Task item → Return the data below in full, exactly as it stands.

Input data →
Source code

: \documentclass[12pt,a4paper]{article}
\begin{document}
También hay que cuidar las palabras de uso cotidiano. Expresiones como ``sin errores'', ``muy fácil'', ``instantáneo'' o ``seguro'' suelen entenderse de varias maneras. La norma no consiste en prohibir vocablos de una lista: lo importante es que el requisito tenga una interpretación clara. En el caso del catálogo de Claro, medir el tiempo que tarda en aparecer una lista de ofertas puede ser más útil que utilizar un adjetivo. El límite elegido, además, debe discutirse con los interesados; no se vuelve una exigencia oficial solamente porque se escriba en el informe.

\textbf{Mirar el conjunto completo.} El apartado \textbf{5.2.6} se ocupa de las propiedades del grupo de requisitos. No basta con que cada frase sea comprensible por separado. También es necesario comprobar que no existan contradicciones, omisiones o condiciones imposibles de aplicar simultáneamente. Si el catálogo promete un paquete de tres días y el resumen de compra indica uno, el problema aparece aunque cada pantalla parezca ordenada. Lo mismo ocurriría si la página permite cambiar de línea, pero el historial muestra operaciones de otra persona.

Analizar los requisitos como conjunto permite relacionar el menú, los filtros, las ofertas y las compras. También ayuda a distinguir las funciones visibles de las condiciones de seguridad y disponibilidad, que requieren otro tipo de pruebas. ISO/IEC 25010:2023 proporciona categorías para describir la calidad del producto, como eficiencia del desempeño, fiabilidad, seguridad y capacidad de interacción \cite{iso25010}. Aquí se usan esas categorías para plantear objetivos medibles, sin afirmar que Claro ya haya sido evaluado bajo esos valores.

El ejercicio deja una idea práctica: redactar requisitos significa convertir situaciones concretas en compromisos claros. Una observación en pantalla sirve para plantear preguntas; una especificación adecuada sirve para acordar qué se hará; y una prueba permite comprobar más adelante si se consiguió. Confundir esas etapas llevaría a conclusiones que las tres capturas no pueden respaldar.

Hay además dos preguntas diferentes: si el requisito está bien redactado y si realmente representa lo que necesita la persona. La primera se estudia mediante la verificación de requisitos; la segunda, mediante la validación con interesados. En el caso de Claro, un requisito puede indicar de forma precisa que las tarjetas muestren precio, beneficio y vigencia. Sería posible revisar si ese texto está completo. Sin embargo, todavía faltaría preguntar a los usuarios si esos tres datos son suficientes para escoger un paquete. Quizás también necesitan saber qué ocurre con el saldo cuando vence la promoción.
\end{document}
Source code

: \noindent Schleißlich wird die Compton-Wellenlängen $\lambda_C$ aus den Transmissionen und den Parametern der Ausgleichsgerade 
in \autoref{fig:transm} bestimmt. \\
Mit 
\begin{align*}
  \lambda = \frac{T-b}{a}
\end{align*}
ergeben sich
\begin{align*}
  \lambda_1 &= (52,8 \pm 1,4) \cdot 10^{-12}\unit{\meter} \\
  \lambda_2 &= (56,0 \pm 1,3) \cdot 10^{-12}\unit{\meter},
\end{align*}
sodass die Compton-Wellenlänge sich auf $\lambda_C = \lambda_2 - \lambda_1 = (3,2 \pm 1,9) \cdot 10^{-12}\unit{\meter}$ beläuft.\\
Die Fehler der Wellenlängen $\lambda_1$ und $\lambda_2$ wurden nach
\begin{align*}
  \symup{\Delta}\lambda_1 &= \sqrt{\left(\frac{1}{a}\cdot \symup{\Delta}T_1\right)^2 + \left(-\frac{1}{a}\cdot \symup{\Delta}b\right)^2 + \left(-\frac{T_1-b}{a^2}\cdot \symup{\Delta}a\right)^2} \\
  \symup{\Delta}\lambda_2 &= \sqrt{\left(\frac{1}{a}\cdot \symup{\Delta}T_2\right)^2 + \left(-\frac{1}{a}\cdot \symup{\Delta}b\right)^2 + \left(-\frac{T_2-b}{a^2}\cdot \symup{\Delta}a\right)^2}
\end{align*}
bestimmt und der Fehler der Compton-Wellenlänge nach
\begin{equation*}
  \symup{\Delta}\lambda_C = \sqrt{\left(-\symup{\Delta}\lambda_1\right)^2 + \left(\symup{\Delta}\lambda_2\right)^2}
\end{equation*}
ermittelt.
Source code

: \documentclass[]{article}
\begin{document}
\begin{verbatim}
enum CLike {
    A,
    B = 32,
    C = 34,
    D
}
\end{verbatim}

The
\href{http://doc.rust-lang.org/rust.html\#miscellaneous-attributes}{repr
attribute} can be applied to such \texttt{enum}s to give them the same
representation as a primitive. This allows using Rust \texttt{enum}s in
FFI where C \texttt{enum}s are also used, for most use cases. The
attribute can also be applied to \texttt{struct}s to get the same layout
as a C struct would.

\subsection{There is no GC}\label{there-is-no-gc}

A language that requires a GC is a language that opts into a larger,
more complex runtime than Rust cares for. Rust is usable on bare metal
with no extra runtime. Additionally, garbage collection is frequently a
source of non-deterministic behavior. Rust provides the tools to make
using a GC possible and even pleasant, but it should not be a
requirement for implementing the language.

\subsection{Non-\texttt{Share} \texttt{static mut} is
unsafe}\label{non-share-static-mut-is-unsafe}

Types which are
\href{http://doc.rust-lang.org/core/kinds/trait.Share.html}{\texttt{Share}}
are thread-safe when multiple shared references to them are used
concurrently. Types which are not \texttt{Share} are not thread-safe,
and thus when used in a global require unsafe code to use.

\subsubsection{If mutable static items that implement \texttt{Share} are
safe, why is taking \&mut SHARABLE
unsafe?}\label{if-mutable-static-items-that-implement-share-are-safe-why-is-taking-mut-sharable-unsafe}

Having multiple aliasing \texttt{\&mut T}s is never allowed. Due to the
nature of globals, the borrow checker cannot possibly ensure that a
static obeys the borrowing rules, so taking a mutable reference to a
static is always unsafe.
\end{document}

Task result →
Source code

: \documentclass[12pt,a4paper]{article}
\begin{document}
También hay que cuidar las palabras de uso cotidiano. Expresiones como ``sin errores'', ``muy fácil'', ``instantáneo'' o ``seguro'' suelen entenderse de varias maneras. La norma no consiste en prohibir vocablos de una lista: lo importante es que el requisito tenga una interpretación clara. En el caso del catálogo de Claro, medir el tiempo que tarda en aparecer una lista de ofertas puede ser más útil que utilizar un adjetivo. El límite elegido, además, debe discutirse con los interesados; no se vuelve una exigencia oficial solamente porque se escriba en el informe.

\textbf{Mirar el conjunto completo.} El apartado \textbf{5.2.6} se ocupa de las propiedades del grupo de requisitos. No basta con que cada frase sea comprensible por separado. También es necesario comprobar que no existan contradicciones, omisiones o condiciones imposibles de aplicar simultáneamente. Si el catálogo promete un paquete de tres días y el resumen de compra indica uno, el problema aparece aunque cada pantalla parezca ordenada. Lo mismo ocurriría si la página permite cambiar de línea, pero el historial muestra operaciones de otra persona.

Analizar los requisitos como conjunto permite relacionar el menú, los filtros, las ofertas y las compras. También ayuda a distinguir las funciones visibles de las condiciones de seguridad y disponibilidad, que requieren otro tipo de pruebas. ISO/IEC 25010:2023 proporciona categorías para describir la calidad del producto, como eficiencia del desempeño, fiabilidad, seguridad y capacidad de interacción \cite{iso25010}. Aquí se usan esas categorías para plantear objetivos medibles, sin afirmar que Claro ya haya sido evaluado bajo esos valores.

El ejercicio deja una idea práctica: redactar requisitos significa convertir situaciones concretas en compromisos claros. Una observación en pantalla sirve para plantear preguntas; una especificación adecuada sirve para acordar qué se hará; y una prueba permite comprobar más adelante si se consiguió. Confundir esas etapas llevaría a conclusiones que las tres capturas no pueden respaldar.

Hay además dos preguntas diferentes: si el requisito está bien redactado y si realmente representa lo que necesita la persona. La primera se estudia mediante la verificación de requisitos; la segunda, mediante la validación con interesados. En el caso de Claro, un requisito puede indicar de forma precisa que las tarjetas muestren precio, beneficio y vigencia. Sería posible revisar si ese texto está completo. Sin embargo, todavía faltaría preguntar a los usuarios si esos tres datos son suficientes para escoger un paquete. Quizás también necesitan saber qué ocurre con el saldo cuando vence la promoción.
\end{document}
Source code

: \noindent Schleißlich wird die Compton-Wellenlängen $\lambda_C$ aus den Transmissionen und den Parametern der Ausgleichsgerade 
in \autoref{fig:transm} bestimmt. \\
Mit 
\begin{align*}
  \lambda = \frac{T-b}{a}
\end{align*}
ergeben sich
\begin{align*}
  \lambda_1 &= (52,8 \pm 1,4) \cdot 10^{-12}\unit{\meter} \\
  \lambda_2 &= (56,0 \pm 1,3) \cdot 10^{-12}\unit{\meter},
\end{align*}
sodass die Compton-Wellenlänge sich auf $\lambda_C = \lambda_2 - \lambda_1 = (3,2 \pm 1,9) \cdot 10^{-12}\unit{\meter}$ beläuft.\\
Die Fehler der Wellenlängen $\lambda_1$ und $\lambda_2$ wurden nach
\begin{align*}
  \symup{\Delta}\lambda_1 &= \sqrt{\left(\frac{1}{a}\cdot \symup{\Delta}T_1\right)^2 + \left(-\frac{1}{a}\cdot \symup{\Delta}b\right)^2 + \left(-\frac{T_1-b}{a^2}\cdot \symup{\Delta}a\right)^2} \\
  \symup{\Delta}\lambda_2 &= \sqrt{\left(\frac{1}{a}\cdot \symup{\Delta}T_2\right)^2 + \left(-\frac{1}{a}\cdot \symup{\Delta}b\right)^2 + \left(-\frac{T_2-b}{a^2}\cdot \symup{\Delta}a\right)^2}
\end{align*}
bestimmt und der Fehler der Compton-Wellenlänge nach
\begin{equation*}
  \symup{\Delta}\lambda_C = \sqrt{\left(-\symup{\Delta}\lambda_1\right)^2 + \left(\symup{\Delta}\lambda_2\right)^2}
\end{equation*}
ermittelt.
Source code

: \documentclass[]{article}
\begin{document}
\begin{verbatim}
enum CLike {
    A,
    B = 32,
    C = 34,
    D
}
\end{verbatim}

The
\href{http://doc.rust-lang.org/rust.html\#miscellaneous-attributes}{repr
attribute} can be applied to such \texttt{enum}s to give them the same
representation as a primitive. This allows using Rust \texttt{enum}s in
FFI where C \texttt{enum}s are also used, for most use cases. The
attribute can also be applied to \texttt{struct}s to get the same layout
as a C struct would.

\subsection{There is no GC}\label{there-is-no-gc}

A language that requires a GC is a language that opts into a larger,
more complex runtime than Rust cares for. Rust is usable on bare metal
with no extra runtime. Additionally, garbage collection is frequently a
source of non-deterministic behavior. Rust provides the tools to make
using a GC possible and even pleasant, but it should not be a
requirement for implementing the language.

\subsection{Non-\texttt{Share} \texttt{static mut} is
unsafe}\label{non-share-static-mut-is-unsafe}

Types which are
\href{http://doc.rust-lang.org/core/kinds/trait.Share.html}{\texttt{Share}}
are thread-safe when multiple shared references to them are used
concurrently. Types which are not \texttt{Share} are not thread-safe,
and thus when used in a global require unsafe code to use.

\subsubsection{If mutable static items that implement \texttt{Share} are
safe, why is taking \&mut SHARABLE
unsafe?}\label{if-mutable-static-items-that-implement-share-are-safe-why-is-taking-mut-sharable-unsafe}

Having multiple aliasing \texttt{\&mut T}s is never allowed. Due to the
nature of globals, the borrow checker cannot possibly ensure that a
static obeys the borrowing rules, so taking a mutable reference to a
static is always unsafe.
\end{document}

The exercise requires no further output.